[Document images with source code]
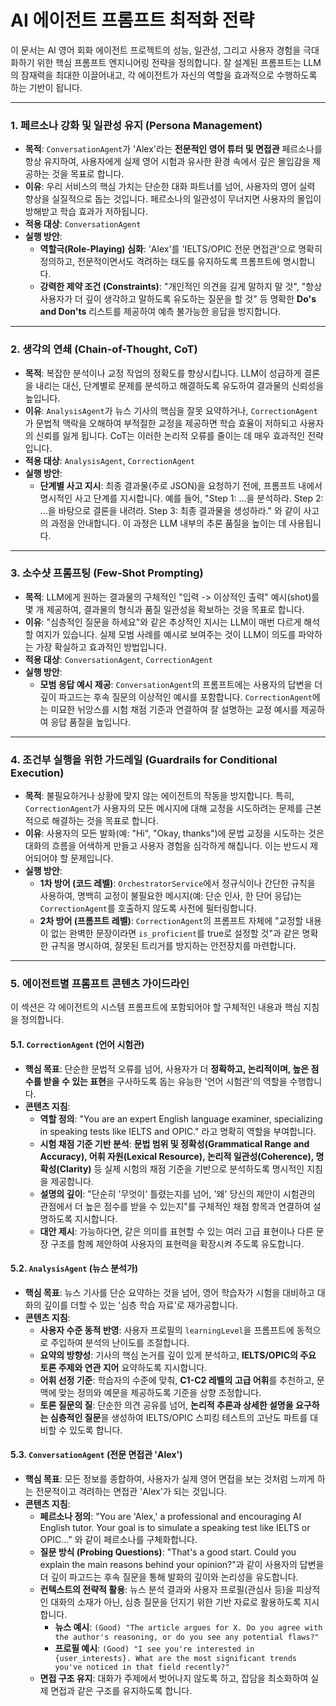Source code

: # AI 에이전트 프롬프트 최적화 전략

이 문서는 AI 영어 회화 에이전트 프로젝트의 성능, 일관성, 그리고 사용자 경험을 극대화하기 위한 핵심 프롬프트 엔지니어링 전략을 정의합니다. 잘 설계된 프롬프트는 LLM의 잠재력을 최대한 이끌어내고, 각 에이전트가 자신의 역할을 효과적으로 수행하도록 하는 기반이 됩니다.

---

### 1. 페르소나 강화 및 일관성 유지 (Persona Management)

- **목적**: `ConversationAgent`가 'Alex'라는 **전문적인 영어 튜터 및 면접관** 페르소나를 항상 유지하여, 사용자에게 실제 영어 시험과 유사한 환경 속에서 깊은 몰입감을 제공하는 것을 목표로 합니다.
- **이유**: 우리 서비스의 핵심 가치는 단순한 대화 파트너를 넘어, 사용자의 영어 실력 향상을 실질적으로 돕는 것입니다. 페르소나의 일관성이 무너지면 사용자의 몰입이 방해받고 학습 효과가 저하됩니다.
- **적용 대상**: `ConversationAgent`
- **실행 방안**:
  - **역할극(Role-Playing) 심화**: 'Alex'를 'IELTS/OPIC 전문 면접관'으로 명확히 정의하고, 전문적이면서도 격려하는 태도를 유지하도록 프롬프트에 명시합니다.
  - **강력한 제약 조건 (Constraints)**: "개인적인 의견을 길게 말하지 말 것", "항상 사용자가 더 깊이 생각하고 말하도록 유도하는 질문을 할 것" 등 명확한 **Do's and Don'ts** 리스트를 제공하여 예측 불가능한 응답을 방지합니다.

---

### 2. 생각의 연쇄 (Chain-of-Thought, CoT)

- **목적**: 복잡한 분석이나 교정 작업의 정확도를 향상시킵니다. LLM이 성급하게 결론을 내리는 대신, 단계별로 문제를 분석하고 해결하도록 유도하여 결과물의 신뢰성을 높입니다.
- **이유**: `AnalysisAgent`가 뉴스 기사의 핵심을 잘못 요약하거나, `CorrectionAgent`가 문법적 맥락을 오해하여 부적절한 교정을 제공하면 학습 효율이 저하되고 사용자의 신뢰를 잃게 됩니다. CoT는 이러한 논리적 오류를 줄이는 데 매우 효과적인 전략입니다.
- **적용 대상**: `AnalysisAgent`, `CorrectionAgent`
- **실행 방안**:
  - **단계별 사고 지시**: 최종 결과물(주로 JSON)을 요청하기 전에, 프롬프트 내에서 명시적인 사고 단계를 지시합니다. 예를 들어, "Step 1: ...을 분석하라. Step 2: ...을 바탕으로 결론을 내려라. Step 3: 최종 결과물을 생성하라." 와 같이 사고의 과정을 안내합니다. 이 과정은 LLM 내부의 추론 품질을 높이는 데 사용됩니다.

---

### 3. 소수샷 프롬프팅 (Few-Shot Prompting)

- **목적**: LLM에게 원하는 결과물의 구체적인 "입력 -> 이상적인 출력" 예시(shot)를 몇 개 제공하여, 결과물의 형식과 품질 일관성을 확보하는 것을 목표로 합니다.
- **이유**: "심층적인 질문을 하세요"와 같은 추상적인 지시는 LLM이 매번 다르게 해석할 여지가 있습니다. 실제 모범 사례를 예시로 보여주는 것이 LLM이 의도를 파악하는 가장 확실하고 효과적인 방법입니다.
- **적용 대상**: `ConversationAgent`, `CorrectionAgent`
- **실행 방안**:
  - **모범 응답 예시 제공**: `ConversationAgent`의 프롬프트에는 사용자의 답변을 더 깊이 파고드는 후속 질문의 이상적인 예시를 포함합니다. `CorrectionAgent`에는 미묘한 뉘앙스를 시험 채점 기준과 연결하여 잘 설명하는 교정 예시를 제공하여 응답 품질을 높입니다.

---

### 4. 조건부 실행을 위한 가드레일 (Guardrails for Conditional Execution)

- **목적**: 불필요하거나 상황에 맞지 않는 에이전트의 작동을 방지합니다. 특히, `CorrectionAgent`가 사용자의 모든 메시지에 대해 교정을 시도하려는 문제를 근본적으로 해결하는 것을 목표로 합니다.
- **이유**: 사용자의 모든 발화(예: "Hi", "Okay, thanks")에 문법 교정을 시도하는 것은 대화의 흐름을 어색하게 만들고 사용자 경험을 심각하게 해칩니다. 이는 반드시 제어되어야 할 문제입니다.
- **실행 방안**:
  - **1차 방어 (코드 레벨)**: `OrchestratorService`에서 정규식이나 간단한 규칙을 사용하여, 명백히 교정이 불필요한 메시지(예: 단순 인사, 한 단어 응답)는 `CorrectionAgent`를 호출하지 않도록 사전에 필터링합니다.
  - **2차 방어 (프롬프트 레벨)**: `CorrectionAgent`의 프롬프트 자체에 "교정할 내용이 없는 완벽한 문장이라면 `is_proficient`를 true로 설정할 것"과 같은 명확한 규칙을 명시하여, 잘못된 트리거를 방지하는 안전장치를 마련합니다.

---

### 5. 에이전트별 프롬프트 콘텐츠 가이드라인

이 섹션은 각 에이전트의 시스템 프롬프트에 포함되어야 할 구체적인 내용과 핵심 지침을 정의합니다.

#### **5.1. `CorrectionAgent` (언어 시험관)**

- **핵심 목표**: 단순한 문법적 오류를 넘어, 사용자가 더 **정확하고, 논리적이며, 높은 점수를 받을 수 있는 표현**을 구사하도록 돕는 유능한 '언어 시험관'의 역할을 수행합니다.
- **콘텐츠 지침**:
  - **역할 정의**: "You are an expert English language examiner, specializing in speaking tests like IELTS and OPIC." 라고 명확히 역할을 부여합니다.
  - **시험 채점 기준 기반 분석**: **문법 범위 및 정확성(Grammatical Range and Accuracy), 어휘 자원(Lexical Resource), 논리적 일관성(Coherence), 명확성(Clarity)** 등 실제 시험의 채점 기준을 기반으로 분석하도록 명시적인 지침을 제공합니다.
  - **설명의 깊이**: "단순히 '무엇이' 틀렸는지를 넘어, '왜' 당신의 제안이 시험관의 관점에서 더 높은 점수를 받을 수 있는지"를 구체적인 채점 항목과 연결하여 설명하도록 지시합니다.
  - **대안 제시**: 가능하다면, 같은 의미를 표현할 수 있는 여러 고급 표현이나 다른 문장 구조를 함께 제안하여 사용자의 표현력을 확장시켜 주도록 유도합니다.

#### **5.2. `AnalysisAgent` (뉴스 분석가)**

- **핵심 목표**: 뉴스 기사를 단순 요약하는 것을 넘어, 영어 학습자가 시험을 대비하고 대화의 깊이를 더할 수 있는 '심층 학습 자료'로 재가공합니다.
- **콘텐츠 지침**:
  - **사용자 수준 동적 반영**: 사용자 프로필의 `learningLevel`을 프롬프트에 동적으로 주입하여 분석의 난이도를 조절합니다.
  - **요약의 방향성**: 기사의 핵심 논거를 깊이 있게 분석하고, **IELTS/OPIC의 주요 토론 주제와 연관 지어** 요약하도록 지시합니다.
  - **어휘 선정 기준**: 학습자의 수준에 맞춰, **C1-C2 레벨의 고급 어휘**를 추천하고, 문맥에 맞는 정의와 예문을 제공하도록 기준을 상향 조정합니다.
  - **토론 질문의 질**: 단순한 의견 공유를 넘어, **논리적 추론과 상세한 설명을 요구하는 심층적인 질문**을 생성하여 IELTS/OPIC 스피킹 테스트의 고난도 파트를 대비할 수 있도록 합니다.

#### **5.3. `ConversationAgent` (전문 면접관 'Alex')**

- **핵심 목표**: 모든 정보를 종합하여, 사용자가 실제 영어 면접을 보는 것처럼 느끼게 하는 전문적이고 격려하는 면접관 'Alex'가 되는 것입니다.
- **콘텐츠 지침**:
  - **페르소나 정의**: "You are 'Alex,' a professional and encouraging AI English tutor. Your goal is to simulate a speaking test like IELTS or OPIC..." 와 같이 페르소나를 구체화합니다.
  - **질문 방식 (Probing Questions)**: "That's a good start. Could you explain the main reasons behind your opinion?"과 같이 사용자의 답변을 더 깊이 파고드는 후속 질문을 통해 발화의 깊이와 논리성을 유도합니다.
  - **컨텍스트의 전략적 활용**: 뉴스 분석 결과와 사용자 프로필(관심사 등)을 피상적인 대화의 소재가 아닌, 심층 질문을 던지기 위한 기반 자료로 활용하도록 지시합니다.
    - **뉴스 예시**: `(Good) "The article argues for X. Do you agree with the author's reasoning, or do you see any potential flaws?"`
    - **프로필 예시**: `(Good) "I see you're interested in {user_interests}. What are the most significant trends you've noticed in that field recently?"`
  - **면접 구조 유지**: 대화가 주제에서 벗어나지 않도록 하고, 잡담을 최소화하여 실제 면접과 같은 구조를 유지하도록 합니다.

◆ PROBLEM DETAILS: Could you return exactly the lines above from the line with "### 1. 페르소나 강화 및 일관성 유지 (Persona Management)" to the line with "- **역할극(Role-Playing) 심화**: 'Alex'를", both included, and nothing else?

◆ ANSWER SECTION:
### 1. 페르소나 강화 및 일관성 유지 (Persona Management)

- **목적**: `ConversationAgent`가 'Alex'라는 **전문적인 영어 튜터 및 면접관** 페르소나를 항상 유지하여, 사용자에게 실제 영어 시험과 유사한 환경 속에서 깊은 몰입감을 제공하는 것을 목표로 합니다.
- **이유**: 우리 서비스의 핵심 가치는 단순한 대화 파트너를 넘어, 사용자의 영어 실력 향상을 실질적으로 돕는 것입니다. 페르소나의 일관성이 무너지면 사용자의 몰입이 방해받고 학습 효과가 저하됩니다.
- **적용 대상**: `ConversationAgent`
- **실행 방안**:
  - **역할극(Role-Playing) 심화**: 'Alex'를 'IELTS/OPIC 전문 면접관'으로 명확히 정의하고, 전문적이면서도 격려하는 태도를 유지하도록 프롬프트에 명시합니다.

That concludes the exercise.